*** Given entries ***
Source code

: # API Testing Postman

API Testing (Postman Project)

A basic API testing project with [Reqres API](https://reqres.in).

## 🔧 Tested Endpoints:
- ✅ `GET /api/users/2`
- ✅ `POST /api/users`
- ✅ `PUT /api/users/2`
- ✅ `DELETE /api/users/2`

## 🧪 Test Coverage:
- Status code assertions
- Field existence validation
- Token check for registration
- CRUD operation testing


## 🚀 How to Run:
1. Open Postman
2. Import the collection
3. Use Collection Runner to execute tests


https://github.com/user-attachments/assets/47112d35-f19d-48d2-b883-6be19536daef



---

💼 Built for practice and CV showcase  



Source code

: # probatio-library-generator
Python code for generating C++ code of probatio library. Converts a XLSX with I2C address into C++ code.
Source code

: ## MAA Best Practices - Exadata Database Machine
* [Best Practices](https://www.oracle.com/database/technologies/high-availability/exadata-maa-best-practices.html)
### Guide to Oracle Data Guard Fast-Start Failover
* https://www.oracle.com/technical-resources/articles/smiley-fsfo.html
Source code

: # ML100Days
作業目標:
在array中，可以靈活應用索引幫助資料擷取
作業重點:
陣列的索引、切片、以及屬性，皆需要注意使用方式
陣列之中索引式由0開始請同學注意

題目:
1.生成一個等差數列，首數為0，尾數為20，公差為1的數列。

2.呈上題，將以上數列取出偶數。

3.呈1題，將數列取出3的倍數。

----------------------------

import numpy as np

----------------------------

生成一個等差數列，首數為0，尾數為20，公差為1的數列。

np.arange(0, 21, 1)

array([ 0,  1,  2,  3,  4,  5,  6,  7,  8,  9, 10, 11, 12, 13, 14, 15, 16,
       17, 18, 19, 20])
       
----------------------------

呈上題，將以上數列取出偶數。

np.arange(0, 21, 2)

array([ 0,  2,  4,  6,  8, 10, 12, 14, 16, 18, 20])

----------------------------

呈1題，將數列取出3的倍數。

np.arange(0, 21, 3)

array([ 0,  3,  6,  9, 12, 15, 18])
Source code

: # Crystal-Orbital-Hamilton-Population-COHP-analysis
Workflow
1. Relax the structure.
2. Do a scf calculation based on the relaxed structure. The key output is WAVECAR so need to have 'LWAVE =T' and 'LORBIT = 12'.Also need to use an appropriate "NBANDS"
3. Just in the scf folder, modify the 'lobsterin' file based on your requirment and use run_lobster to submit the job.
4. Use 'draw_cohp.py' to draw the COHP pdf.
*** End of Given entries ***
*** Given entries ***
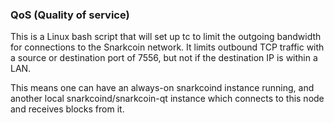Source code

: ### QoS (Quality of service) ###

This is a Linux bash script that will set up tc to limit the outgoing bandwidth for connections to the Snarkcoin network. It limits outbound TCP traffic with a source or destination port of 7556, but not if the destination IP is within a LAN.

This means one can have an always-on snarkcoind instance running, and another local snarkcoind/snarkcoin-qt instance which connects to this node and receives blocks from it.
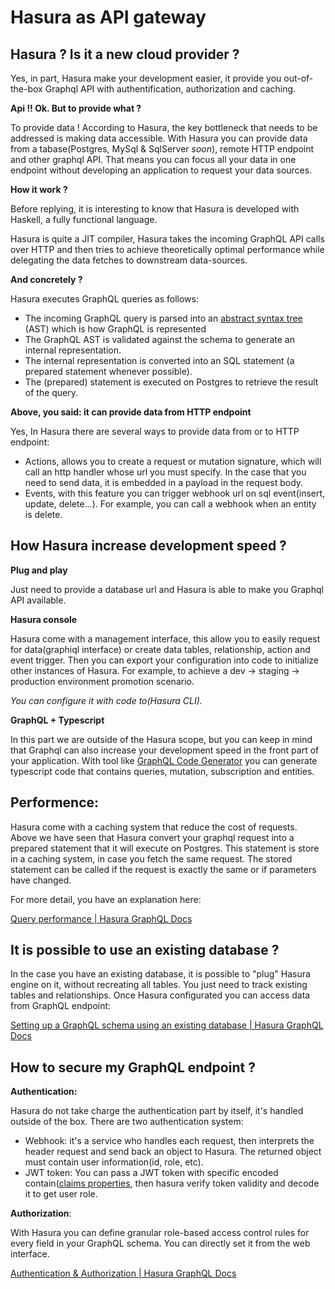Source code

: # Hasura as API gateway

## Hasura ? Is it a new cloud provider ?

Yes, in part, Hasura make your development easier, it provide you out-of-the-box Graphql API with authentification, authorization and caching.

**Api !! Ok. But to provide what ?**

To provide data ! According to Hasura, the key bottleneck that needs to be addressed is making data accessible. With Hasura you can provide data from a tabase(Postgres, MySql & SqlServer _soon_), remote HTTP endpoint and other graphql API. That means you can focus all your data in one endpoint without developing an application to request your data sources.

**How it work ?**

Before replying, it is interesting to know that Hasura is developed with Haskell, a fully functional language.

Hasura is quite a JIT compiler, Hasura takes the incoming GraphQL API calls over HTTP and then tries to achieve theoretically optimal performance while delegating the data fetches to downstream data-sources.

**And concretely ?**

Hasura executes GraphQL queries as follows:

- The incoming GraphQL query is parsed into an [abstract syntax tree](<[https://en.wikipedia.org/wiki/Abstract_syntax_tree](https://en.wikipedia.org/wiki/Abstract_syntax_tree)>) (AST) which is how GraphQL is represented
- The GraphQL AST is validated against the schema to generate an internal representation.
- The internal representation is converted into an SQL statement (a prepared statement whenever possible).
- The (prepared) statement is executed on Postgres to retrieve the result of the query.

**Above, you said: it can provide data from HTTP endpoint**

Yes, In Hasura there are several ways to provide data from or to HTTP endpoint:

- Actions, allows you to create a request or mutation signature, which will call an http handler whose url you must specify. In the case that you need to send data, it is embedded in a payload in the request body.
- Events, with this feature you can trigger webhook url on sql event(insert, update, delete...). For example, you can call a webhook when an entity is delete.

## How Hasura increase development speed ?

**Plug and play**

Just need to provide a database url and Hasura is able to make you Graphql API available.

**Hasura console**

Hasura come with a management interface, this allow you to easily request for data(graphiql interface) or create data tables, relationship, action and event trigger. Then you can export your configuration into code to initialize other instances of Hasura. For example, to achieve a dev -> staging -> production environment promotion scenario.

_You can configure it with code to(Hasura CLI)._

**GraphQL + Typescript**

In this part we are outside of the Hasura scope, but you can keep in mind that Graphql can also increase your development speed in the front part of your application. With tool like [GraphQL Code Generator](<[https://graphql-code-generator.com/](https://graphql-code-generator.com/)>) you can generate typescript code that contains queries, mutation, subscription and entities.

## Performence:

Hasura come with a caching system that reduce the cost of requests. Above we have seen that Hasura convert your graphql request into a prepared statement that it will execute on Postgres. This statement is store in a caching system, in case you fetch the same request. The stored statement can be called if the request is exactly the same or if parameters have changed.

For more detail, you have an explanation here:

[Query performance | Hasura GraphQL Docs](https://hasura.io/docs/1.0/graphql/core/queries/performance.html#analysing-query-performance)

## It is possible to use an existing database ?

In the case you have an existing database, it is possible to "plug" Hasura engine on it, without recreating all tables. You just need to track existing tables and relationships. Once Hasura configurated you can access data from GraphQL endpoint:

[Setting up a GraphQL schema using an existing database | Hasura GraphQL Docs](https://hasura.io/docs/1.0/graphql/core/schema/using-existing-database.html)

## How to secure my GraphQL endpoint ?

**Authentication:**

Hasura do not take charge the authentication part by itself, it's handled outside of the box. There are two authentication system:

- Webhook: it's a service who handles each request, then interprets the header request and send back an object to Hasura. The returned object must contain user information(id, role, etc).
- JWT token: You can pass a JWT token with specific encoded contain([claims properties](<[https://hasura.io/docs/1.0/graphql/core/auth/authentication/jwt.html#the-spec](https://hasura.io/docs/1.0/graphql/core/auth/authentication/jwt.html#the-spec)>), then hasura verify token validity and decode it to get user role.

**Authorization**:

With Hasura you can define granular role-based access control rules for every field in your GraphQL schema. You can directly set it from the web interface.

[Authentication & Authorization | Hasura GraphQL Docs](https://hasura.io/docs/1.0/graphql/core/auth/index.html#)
*** End of Given entries ***
About this task -
Scan the records above and show every line in which the word "query" occurs.

Solution -
- The incoming GraphQL query is parsed into an [abstract syntax tree](<[https://en.wikipedia.org/wiki/Abstract_syntax_tree](https://en.wikipedia.org/wiki/Abstract_syntax_tree)>) (AST) which is how GraphQL is represented
- The (prepared) statement is executed on Postgres to retrieve the result of the query.
[Query performance | Hasura GraphQL Docs](https://hasura.io/docs/1.0/graphql/core/queries/performance.html#analysing-query-performance)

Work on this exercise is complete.